The “mud flood” is unnecessary. Verified Below-grade lower floors and windows are explained by ordinary urban processes — raised street levels, added fill, regrading, and subsidence — not a hidden worldwide cataclysm [2].

No trace of a lost empire exists

The central claim has no evidence. Verified There is no archaeological, documentary, or physical evidence of a globe-spanning advanced “Tartarian” civilization — no records, technology, or remains that a real empire would leave [1][3].

The competing positions.

The conspiratorial position holds that Tartaria was a real, advanced, worldwide empire, that its architecture was stolen and rebranded, that a “mud flood” and a historical “reset” concealed it, and that mainstream history is a deliberate cover-up. Claimed It draws on the genuine beauty of old buildings, real old maps labeled “Tartary,” and a deep distrust of institutions [3].

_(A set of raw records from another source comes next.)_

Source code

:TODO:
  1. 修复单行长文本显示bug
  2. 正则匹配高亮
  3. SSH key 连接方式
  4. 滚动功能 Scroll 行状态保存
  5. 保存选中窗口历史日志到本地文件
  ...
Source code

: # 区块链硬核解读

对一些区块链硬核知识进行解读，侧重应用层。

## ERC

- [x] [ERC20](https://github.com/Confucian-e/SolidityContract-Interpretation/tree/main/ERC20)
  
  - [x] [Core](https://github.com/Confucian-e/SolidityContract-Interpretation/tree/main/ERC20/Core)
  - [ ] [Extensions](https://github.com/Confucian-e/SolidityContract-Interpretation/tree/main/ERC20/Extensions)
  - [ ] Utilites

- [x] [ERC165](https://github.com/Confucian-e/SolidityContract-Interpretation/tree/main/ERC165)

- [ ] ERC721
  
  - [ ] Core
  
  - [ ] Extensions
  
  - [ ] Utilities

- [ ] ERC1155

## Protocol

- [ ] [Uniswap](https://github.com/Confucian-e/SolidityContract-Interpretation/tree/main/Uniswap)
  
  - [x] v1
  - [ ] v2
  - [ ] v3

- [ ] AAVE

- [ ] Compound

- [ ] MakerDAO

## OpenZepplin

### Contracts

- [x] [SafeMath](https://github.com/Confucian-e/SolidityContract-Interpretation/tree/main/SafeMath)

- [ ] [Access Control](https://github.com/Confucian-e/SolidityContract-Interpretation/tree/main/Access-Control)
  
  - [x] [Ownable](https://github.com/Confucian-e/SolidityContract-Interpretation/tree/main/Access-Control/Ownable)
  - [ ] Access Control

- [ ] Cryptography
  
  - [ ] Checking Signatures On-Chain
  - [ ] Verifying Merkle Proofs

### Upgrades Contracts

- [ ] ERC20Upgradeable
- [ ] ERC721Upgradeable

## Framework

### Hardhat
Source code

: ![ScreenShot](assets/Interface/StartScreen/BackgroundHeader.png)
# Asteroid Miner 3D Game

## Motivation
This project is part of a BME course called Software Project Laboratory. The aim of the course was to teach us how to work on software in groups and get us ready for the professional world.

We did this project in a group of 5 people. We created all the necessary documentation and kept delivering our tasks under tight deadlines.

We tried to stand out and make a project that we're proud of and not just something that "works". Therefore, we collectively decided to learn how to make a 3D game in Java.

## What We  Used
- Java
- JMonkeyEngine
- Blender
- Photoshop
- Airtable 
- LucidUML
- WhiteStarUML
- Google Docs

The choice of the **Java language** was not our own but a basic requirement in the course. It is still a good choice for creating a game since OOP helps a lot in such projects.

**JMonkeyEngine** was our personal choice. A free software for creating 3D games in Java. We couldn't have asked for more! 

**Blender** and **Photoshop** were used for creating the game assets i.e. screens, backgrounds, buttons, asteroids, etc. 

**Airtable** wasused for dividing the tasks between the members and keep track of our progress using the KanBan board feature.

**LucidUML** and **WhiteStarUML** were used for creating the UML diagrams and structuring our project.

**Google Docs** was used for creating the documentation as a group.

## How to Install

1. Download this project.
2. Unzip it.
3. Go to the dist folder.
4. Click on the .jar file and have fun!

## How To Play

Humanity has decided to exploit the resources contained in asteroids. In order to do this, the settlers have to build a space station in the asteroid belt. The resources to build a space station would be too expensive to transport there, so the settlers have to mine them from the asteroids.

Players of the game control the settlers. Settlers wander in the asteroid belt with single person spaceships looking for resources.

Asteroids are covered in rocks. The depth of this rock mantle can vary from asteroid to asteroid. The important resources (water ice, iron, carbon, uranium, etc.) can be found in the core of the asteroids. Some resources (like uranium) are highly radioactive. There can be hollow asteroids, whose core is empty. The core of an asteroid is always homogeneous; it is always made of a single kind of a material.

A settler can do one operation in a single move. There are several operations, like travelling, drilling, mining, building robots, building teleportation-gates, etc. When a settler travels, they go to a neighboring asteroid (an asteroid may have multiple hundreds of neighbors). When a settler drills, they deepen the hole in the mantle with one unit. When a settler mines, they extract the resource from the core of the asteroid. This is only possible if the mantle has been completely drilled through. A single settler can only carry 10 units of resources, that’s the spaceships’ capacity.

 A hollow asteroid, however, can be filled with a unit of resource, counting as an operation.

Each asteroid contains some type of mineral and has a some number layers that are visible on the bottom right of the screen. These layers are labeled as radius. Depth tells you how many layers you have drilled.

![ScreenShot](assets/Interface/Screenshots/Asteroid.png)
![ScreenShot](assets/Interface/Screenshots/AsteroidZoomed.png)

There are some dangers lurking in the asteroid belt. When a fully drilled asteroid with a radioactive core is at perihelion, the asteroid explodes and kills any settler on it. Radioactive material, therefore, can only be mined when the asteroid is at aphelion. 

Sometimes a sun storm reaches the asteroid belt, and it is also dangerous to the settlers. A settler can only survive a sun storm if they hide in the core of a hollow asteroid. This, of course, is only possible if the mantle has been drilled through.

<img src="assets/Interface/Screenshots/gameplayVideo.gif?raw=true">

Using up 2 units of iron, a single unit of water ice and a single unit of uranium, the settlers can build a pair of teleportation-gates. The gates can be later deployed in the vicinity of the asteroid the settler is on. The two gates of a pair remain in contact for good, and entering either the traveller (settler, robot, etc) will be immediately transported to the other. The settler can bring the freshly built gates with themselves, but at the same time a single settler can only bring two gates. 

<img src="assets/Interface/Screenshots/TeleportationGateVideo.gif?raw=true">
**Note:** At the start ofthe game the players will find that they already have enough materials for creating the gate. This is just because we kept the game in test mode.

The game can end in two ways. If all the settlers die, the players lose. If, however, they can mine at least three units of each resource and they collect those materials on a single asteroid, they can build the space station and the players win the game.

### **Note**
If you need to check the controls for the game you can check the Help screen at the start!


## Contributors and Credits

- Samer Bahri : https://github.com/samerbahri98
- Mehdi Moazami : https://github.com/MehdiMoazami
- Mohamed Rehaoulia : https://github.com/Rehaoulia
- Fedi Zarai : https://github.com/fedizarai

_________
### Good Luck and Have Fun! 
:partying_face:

The historical position, and this archive's, is that Tartaria-as-empire is pure pseudohistory: a real map label inflated into a civilization, ordinary architecture reattributed, and ordinary ground-level changes recast as a cataclysm — all to support a story that no actual evidence supports. Disputed The theory also carries a quietly insulting premise: that the documented builders of the world's great structures could not really have made them. The honest summary is a vivid modern myth with nothing behind it [1][2].

The unanswered questions.

Any evidence of the empire

The core is empty. Unverified No artifacts, records, technology, or remains of a unified advanced Tartarian civilization have ever been produced — the kind of evidence any real empire leaves in abundance [1].

Why the theory resonates

The real question is cultural. Claimed The genuinely interesting puzzle is why this particular pseudohistory took hold — nostalgia for ornate architecture, distrust of institutions, and the appeal of a secret grand past — not whether the empire existed [3].

Primary material.

The record on the Tartaria theory is held principally in these sources:

  • Historical maps and texts using “Tartary” — the real, vague geographical label.
  • Architectural records of the “Tartarian” buildings — plans, photos, and dedication dates.
  • Urban-history evidence on raised streets and fill — explaining buried floors.
  • Analyses of the theory's spread online — how it formed and propagated.

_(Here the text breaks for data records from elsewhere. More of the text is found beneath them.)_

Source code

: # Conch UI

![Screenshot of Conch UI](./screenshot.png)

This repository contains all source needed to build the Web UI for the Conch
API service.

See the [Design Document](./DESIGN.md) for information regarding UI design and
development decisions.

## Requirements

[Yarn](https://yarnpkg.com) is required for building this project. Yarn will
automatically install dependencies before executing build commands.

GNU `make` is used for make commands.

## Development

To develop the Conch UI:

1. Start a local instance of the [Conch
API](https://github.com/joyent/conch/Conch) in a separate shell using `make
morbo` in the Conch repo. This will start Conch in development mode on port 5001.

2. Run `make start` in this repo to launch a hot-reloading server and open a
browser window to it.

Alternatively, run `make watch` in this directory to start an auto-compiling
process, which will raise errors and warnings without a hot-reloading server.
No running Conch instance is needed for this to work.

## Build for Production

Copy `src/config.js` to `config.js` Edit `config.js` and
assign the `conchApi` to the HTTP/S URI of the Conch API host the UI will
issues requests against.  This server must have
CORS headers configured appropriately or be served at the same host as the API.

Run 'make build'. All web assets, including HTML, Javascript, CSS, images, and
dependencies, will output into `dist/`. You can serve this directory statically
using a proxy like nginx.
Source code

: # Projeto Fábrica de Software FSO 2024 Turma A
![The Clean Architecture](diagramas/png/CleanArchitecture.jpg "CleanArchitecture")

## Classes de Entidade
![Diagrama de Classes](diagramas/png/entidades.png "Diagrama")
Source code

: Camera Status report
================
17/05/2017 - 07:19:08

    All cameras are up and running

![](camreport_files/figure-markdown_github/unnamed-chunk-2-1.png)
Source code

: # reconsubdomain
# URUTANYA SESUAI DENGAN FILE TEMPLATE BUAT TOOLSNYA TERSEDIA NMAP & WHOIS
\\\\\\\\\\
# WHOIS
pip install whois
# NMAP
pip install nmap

Critical individual sources include: historical-geography references on “Tartary”; architectural and urban-history documentation; and journalistic and scholarly analyses of the Tartaria phenomenon.

The sequence.

  1. 16th–19th c. European maps use “Tartary” as a loose label for Central and North Asia.
  2. 19th–early 20th c. The ornate buildings later claimed as “Tartarian” are designed, built, and documented.
  3. Late 2010s The Tartaria and “mud flood” theories emerge and spread on YouTube and social media.
  4. 2020s The theory gains a substantial online following and journalistic scrutiny.

Full bibliography.

  1. Historical-geography references on the term “Tartary” / “Tartaria” as a label for Central and North Asia.
  2. Architectural and construction records of the buildings claimed as “Tartarian.”
  3. Urban-history sources on raised street levels, fill, and subsidence (the “mud flood” explanation).
  4. Journalistic and scholarly analyses of the Tartaria conspiracy theory and its online spread.

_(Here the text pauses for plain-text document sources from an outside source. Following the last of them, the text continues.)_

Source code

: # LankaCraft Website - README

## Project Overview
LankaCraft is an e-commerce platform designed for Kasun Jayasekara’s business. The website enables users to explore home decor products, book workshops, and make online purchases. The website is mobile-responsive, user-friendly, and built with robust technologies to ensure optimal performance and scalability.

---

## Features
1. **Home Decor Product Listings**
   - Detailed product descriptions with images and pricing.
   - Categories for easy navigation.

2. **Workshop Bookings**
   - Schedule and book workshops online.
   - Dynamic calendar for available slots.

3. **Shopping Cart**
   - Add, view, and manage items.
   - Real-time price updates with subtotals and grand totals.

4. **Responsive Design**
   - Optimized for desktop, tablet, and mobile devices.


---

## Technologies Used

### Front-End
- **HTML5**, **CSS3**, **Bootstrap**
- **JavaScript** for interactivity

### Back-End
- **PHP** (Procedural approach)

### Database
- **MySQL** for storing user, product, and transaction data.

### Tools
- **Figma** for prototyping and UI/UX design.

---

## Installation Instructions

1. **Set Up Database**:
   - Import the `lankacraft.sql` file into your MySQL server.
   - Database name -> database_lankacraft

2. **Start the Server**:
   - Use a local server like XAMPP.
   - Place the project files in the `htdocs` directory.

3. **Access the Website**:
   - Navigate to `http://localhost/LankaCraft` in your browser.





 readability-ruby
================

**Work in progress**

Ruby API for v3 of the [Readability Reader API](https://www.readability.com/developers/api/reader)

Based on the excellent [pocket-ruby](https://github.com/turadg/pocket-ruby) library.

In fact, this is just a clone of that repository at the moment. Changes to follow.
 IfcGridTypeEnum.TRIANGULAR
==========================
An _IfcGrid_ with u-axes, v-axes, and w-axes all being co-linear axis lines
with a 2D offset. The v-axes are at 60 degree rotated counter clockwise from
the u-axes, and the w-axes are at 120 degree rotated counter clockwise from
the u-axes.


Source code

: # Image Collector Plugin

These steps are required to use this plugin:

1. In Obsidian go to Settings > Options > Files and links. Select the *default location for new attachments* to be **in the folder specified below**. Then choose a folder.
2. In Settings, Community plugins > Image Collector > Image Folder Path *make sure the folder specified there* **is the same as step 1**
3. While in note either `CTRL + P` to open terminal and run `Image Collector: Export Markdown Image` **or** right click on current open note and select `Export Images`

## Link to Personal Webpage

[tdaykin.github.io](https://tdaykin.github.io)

Frequently asked questions.

What is the Tartaria conspiracy theory?

An internet theory claiming a hidden, technologically advanced global empire called Tartaria built the world's grand old architecture and was erased from history in a “reset,” with a “mud flood” burying its cities.

What is the current status of this case?

Unsupported pseudohistory. “Tartary” was a real but vague European name for Central Asia, not a hidden empire. The theory rests on misread maps, documented buildings reattributed, and ordinary ground-level changes recast as a cataclysm.

Was Tartaria a real empire?

No. “Tartary” was a loose old geographical label for the vast regions of Central and North Asia on European maps, roughly meaning “the unknown East” — never the name of a single unified advanced civilization.

What about the partly buried buildings (the “mud flood”)?

Below-grade lower floors and windows are explained by normal urban processes — raised street levels, added fill, regrading, and subsidence — not a worldwide flood of mud hidden by historians.